The man stepped past the screened door, and Mary realized he had been standing just inside. He was skinny and tall with the humped nose and black hair of the Arapaho.
“This here is George, an old friend,” Jesse said. “You can learn a lot from him. Isn’t anything he doesn’t know about horses.”
“Some folks call me Butch.” George made a big point of shaking the man’s hand. “Name I picked up working in a butcher shop. Over there is the Sundance Kid. Picked up his name in the Sundance jail.”
“Jail!” Mary heard the anxiety in her voice. Who was this man George Cassidy had brought to their ranch?
“Didn’t do anything wrong. Went to jail for what some other cowboy did. Never mind. He’s a real fine fellow.”
“You can bunk in the barn,” Jesse said. “There’s a water pump and good hay for your horses. Anthony will show you around. When you’re ready, come to the house for some of Mary’s fine stew.”
“Thanks, friend.” George gave a salute off the rim of his cowboy hat. “It won’t be forgotten.”
“We’re in your debt,” said the Sundance Kid, the first words he had spoken. He seemed closed up and dark, Mary thought, sunk inside his own thoughts, not like George—she could never call him Butch—who moved with the starlight. He liked people. That was the difference between these two men leading the horses around the cabin toward the barn in back. George liked people.

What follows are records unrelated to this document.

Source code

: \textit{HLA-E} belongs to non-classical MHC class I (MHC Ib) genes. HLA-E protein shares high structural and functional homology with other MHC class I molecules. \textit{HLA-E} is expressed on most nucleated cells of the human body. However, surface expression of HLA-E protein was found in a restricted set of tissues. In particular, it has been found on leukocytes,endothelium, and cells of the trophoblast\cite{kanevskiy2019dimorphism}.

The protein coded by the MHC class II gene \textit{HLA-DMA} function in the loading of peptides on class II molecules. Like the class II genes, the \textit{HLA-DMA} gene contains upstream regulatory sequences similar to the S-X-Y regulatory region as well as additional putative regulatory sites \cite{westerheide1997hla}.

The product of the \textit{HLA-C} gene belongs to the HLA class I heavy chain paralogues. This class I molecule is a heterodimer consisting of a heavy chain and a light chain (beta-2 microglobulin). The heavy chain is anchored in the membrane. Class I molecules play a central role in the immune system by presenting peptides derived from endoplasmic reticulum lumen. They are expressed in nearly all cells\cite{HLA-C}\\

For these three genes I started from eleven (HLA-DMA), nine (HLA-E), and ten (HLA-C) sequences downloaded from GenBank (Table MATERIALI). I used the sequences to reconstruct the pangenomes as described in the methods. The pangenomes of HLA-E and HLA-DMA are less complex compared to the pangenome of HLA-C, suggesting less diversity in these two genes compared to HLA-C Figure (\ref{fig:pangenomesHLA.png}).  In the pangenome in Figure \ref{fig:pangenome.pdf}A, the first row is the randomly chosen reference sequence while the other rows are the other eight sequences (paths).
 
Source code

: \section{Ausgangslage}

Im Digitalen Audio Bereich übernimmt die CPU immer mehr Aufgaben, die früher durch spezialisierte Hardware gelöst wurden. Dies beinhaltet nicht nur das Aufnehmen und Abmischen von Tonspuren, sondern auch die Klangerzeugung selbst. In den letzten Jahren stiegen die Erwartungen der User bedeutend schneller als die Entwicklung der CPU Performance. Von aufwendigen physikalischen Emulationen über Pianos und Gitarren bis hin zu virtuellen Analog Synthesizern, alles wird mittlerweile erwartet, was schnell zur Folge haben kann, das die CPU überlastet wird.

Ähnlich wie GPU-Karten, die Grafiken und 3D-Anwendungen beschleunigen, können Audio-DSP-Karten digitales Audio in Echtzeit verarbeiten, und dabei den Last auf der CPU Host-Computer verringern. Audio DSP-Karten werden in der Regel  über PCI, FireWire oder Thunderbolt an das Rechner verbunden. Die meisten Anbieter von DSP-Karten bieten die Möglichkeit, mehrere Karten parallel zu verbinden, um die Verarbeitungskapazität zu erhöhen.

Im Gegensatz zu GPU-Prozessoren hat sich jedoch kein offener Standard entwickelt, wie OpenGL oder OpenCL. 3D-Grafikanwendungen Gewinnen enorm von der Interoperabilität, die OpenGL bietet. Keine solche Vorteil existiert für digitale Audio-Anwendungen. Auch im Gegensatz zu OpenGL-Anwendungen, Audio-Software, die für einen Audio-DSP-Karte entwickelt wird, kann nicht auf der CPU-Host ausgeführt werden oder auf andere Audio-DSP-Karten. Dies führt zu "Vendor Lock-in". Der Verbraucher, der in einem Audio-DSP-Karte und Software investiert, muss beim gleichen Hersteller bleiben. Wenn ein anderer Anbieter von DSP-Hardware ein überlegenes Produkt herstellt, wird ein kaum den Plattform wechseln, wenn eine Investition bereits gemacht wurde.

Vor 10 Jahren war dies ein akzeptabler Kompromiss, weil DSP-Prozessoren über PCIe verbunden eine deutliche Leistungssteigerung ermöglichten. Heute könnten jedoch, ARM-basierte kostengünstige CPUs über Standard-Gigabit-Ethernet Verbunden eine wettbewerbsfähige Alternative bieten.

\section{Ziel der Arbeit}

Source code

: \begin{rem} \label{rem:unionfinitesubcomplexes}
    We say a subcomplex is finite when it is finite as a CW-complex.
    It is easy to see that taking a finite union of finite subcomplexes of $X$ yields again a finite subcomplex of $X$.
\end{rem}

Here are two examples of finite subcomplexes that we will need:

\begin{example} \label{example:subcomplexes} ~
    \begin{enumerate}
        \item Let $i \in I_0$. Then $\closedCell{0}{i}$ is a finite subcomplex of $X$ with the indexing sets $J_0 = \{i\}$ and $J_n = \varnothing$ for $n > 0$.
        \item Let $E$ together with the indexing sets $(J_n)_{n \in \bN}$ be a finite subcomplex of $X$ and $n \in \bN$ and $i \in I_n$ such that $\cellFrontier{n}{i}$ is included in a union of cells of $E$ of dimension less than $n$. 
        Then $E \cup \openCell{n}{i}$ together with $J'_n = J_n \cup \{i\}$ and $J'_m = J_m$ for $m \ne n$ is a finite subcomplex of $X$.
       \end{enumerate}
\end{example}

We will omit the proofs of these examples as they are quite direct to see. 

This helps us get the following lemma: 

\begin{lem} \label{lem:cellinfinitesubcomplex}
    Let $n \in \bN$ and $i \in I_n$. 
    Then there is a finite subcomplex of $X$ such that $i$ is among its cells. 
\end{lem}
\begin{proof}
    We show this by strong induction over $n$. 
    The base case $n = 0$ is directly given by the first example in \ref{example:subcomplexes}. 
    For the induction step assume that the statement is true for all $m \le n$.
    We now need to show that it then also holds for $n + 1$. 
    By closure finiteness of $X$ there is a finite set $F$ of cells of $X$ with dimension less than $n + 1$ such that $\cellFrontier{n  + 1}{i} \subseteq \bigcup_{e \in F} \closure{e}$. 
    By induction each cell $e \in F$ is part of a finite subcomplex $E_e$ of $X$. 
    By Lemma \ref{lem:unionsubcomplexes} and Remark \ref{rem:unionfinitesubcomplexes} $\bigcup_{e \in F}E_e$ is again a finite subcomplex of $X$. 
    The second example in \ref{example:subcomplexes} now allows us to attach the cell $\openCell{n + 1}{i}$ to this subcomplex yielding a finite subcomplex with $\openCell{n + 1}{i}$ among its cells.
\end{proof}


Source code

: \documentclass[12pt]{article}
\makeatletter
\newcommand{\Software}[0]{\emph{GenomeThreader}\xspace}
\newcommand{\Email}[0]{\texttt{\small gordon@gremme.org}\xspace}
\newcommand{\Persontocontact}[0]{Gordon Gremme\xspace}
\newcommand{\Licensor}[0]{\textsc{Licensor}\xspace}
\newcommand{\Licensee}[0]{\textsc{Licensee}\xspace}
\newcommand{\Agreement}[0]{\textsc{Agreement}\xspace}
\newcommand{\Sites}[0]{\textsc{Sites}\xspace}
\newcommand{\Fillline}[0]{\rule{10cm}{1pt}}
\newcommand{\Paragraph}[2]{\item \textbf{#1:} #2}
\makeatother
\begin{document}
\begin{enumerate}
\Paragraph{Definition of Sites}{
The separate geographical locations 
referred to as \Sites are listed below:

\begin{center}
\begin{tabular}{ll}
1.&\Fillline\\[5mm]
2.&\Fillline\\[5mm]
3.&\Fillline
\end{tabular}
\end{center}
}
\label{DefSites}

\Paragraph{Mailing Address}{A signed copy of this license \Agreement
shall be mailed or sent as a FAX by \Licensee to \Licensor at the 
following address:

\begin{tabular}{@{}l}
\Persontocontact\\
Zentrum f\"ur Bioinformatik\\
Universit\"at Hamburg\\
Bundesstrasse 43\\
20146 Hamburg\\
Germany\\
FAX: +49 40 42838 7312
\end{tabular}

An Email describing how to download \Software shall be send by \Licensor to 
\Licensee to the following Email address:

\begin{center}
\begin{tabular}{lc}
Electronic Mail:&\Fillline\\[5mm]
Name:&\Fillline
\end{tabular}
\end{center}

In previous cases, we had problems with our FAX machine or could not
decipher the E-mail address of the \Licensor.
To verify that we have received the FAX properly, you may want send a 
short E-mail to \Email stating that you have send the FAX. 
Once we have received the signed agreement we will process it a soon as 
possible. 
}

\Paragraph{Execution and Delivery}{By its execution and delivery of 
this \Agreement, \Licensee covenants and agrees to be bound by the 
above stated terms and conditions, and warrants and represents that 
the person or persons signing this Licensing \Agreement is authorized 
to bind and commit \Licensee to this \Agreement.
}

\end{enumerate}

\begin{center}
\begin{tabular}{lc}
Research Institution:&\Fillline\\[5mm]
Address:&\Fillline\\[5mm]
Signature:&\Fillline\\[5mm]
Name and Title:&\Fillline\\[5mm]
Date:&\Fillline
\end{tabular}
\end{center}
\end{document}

Thirty minutes later George and Sundance were seated at the table over bowls of stew, steam rising like feathers. Draped over the back of George’s chair was a brown saddlebag worn almost yellow and p
acked solid, the flaps straining against the metal buckles. Anthony took his place on the other side of the table, head down, spooning chunks of stew into his mouth. Mary sat at one end, Jesse at the other. She passed the plate of warm bread she had taken from the oven to George. Nothing ever planned here, she was thinking. Everything falling from the sky.
They made polite small talk. She smiled, thinking back on how George had learned the polite preliminaries from her people. How hard it had been! George, seated on a log stump in front of Grandfather’s tipi, which Grandfather had always preferred to the wooden boxes the government had built when the Shoshones and Arapahos went to the rez. George would squirm and clamp his lips together until finally he couldn’t hold the words back any longer and they had burst forth with a stream of laughter. Grandfather had taken to George Cassidy like a son.
After the men had wiped their bowls clean with pieces of bread, Mary went over to the sideboard and carried a tray to the table with a bottle of whiskey and four glasses. George wasn’t much of a drinker, she remembered, and neither was Jesse. She didn’t know about Sundance. A small toast, she was thinking, to the success of whatever caper her visitors had just pulled off.
Jesse poured a finger of whiskey into each glass and passed them around the table to the men. “May you live long and free,” he said, holding his own glass toward George and Sundance.
Mary took her seat again as the men downed the whiskey. She hated the taste of whiskey, hated the smell, hated the ways it had changed her friends, drove them off their lands, turned them into whores and bums that hung around the agency on the reservation, looking for handouts. She considered making herself a cup of tea, but she didn’t want to leave the table and miss the conversation.
“What was it this time?” Jesse set his glass down. Most of the brown whiskey remained, shimmering in the candlelight. “Horses? Bank?”